Bible Chapter Search Engine

Author

Ronen Huang

Time Frame

October 2023 to December 2023, March 2025 to Present (deploy as package)

Data Source

The web pages for each book of the New International Version Bible can be accessed via https://www.biblestudytools.com/.

Install Bible Search Engine

The Bible Search Engine can be downloaded by pip.

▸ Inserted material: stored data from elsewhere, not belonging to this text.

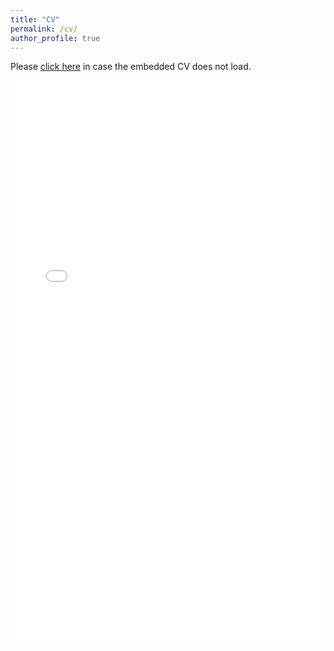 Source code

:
 ```yaml
---
title: "CV"
permalink: /cv/
author_profile: true
---
```


Please [click here](http://manavsinghal157.github.io/files/Manav_Singhal_CV_March_24.pdf) in case the embedded CV does not load.  
<iframe width="100%" height="900px" frameborder="0" scrolling="yes" class="embed-responsive-item" src="/files/Manav_Singhal_CV_March_24.pdf" allowfullscreen></iframe> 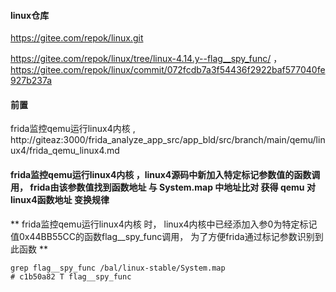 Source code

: 
#### linux仓库

https://gitee.com/repok/linux.git



https://gitee.com/repok/linux/tree/linux-4.14.y--flag__spy_func/  ， https://gitee.com/repok/linux/commit/072fcdb7a3f54436f2922baf577040fe927b237a


 



#### 前置
frida监控qemu运行linux4内核 , http://giteaz:3000/frida_analyze_app_src/app_bld/src/branch/main/qemu/linux4/frida_qemu_linux4.md


#### frida监控qemu运行linux4内核 ，linux4源码中新加入特定标记参数值的函数调用， frida由该参数值找到函数地址 与 System.map 中地址比对 获得 qemu 对 linux4函数地址 变换规律

** frida监控qemu运行linux4内核 时，  linux4内核中已经添加入参0为特定标记值0x44BB55CC的函数flag__spy_func调用， 为了方便frida通过标记参数识别到此函数 **

```shell
grep flag__spy_func /bal/linux-stable/System.map 
# c1b50a82 T flag__spy_func

```
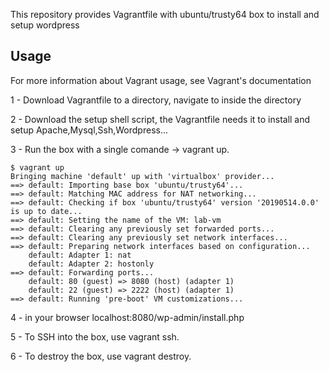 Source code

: This repository provides Vagrantfile with ubuntu/trusty64 box to install and setup wordpress

## Usage

For more information about Vagrant usage, see Vagrant's documentation

   1 - Download Vagrantfile to a directory, navigate to inside the directory

   2 - Download the setup shell script, the Vagrantfile needs it to install and setup Apache,Mysql,Ssh,Wordpress...

   3 - Run the box with a single comande -> vagrant up.
    
```  
$ vagrant up
Bringing machine 'default' up with 'virtualbox' provider...
==> default: Importing base box 'ubuntu/trusty64'...
==> default: Matching MAC address for NAT networking...
==> default: Checking if box 'ubuntu/trusty64' version '20190514.0.0' is up to date...
==> default: Setting the name of the VM: lab-vm
==> default: Clearing any previously set forwarded ports...
==> default: Clearing any previously set network interfaces...
==> default: Preparing network interfaces based on configuration...
    default: Adapter 1: nat
    default: Adapter 2: hostonly
==> default: Forwarding ports...
    default: 80 (guest) => 8080 (host) (adapter 1)
    default: 22 (guest) => 2222 (host) (adapter 1)
==> default: Running 'pre-boot' VM customizations...
```

4 - in your browser localhost:8080/wp-admin/install.php

5 - To SSH into the box, use vagrant ssh.

6 - To destroy the box, use vagrant destroy.


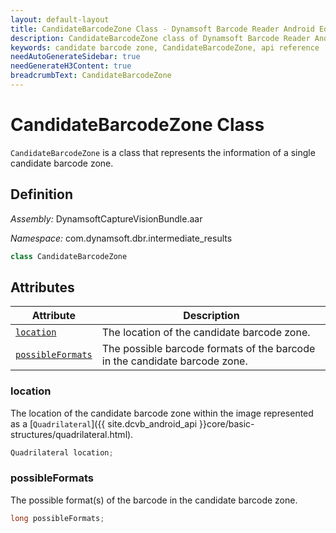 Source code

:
 ```yaml
---
layout: default-layout
title: CandidateBarcodeZone Class - Dynamsoft Barcode Reader Android Edition
description: CandidateBarcodeZone class of Dynamsoft Barcode Reader Android edition represents the information of a single candidate barcode zone.
keywords: candidate barcode zone, CandidateBarcodeZone, api reference
needAutoGenerateSidebar: true
needGenerateH3Content: true
breadcrumbText: CandidateBarcodeZone
---
```


# CandidateBarcodeZone Class

`CandidateBarcodeZone` is a class that represents the information of a single candidate barcode zone.

## Definition

*Assembly:* DynamsoftCaptureVisionBundle.aar

*Namespace:* com.dynamsoft.dbr.intermediate_results

```java
class CandidateBarcodeZone
```

## Attributes

| Attribute | Description |
| --------- | ------------|
| [`location`](#location) | The location of the candidate barcode zone. |
| [`possibleFormats`](#possibleformats) | The possible barcode formats of the barcode in the candidate barcode zone. |

### location

The location of the candidate barcode zone within the image represented as a [`Quadrilateral`]({{ site.dcvb_android_api }}core/basic-structures/quadrilateral.html).

```java
Quadrilateral location;
```

### possibleFormats

The possible format(s) of the barcode in the candidate barcode zone.

```java
long possibleFormats;
```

pip install bible_search_engine

How to Run Bible Search Engine

The Bible search engine can be created with the create_bible_search_engine function from pipeline.py.

For example,

from bible_search_engine.pipeline import create_bible_search_engine

bible_search_engine = create_bible_search_engine()

.

It is represented by the BibleSearchEngine class which has a search function that returns a list of ranked results for the given query. Each result is in dictionary form as

{'chapterid': chapter id, 'score': chapter score, 'chapter': chapter title, 'verses': chapter verses}

.

For example, to search for the query "How does God show his mercy?"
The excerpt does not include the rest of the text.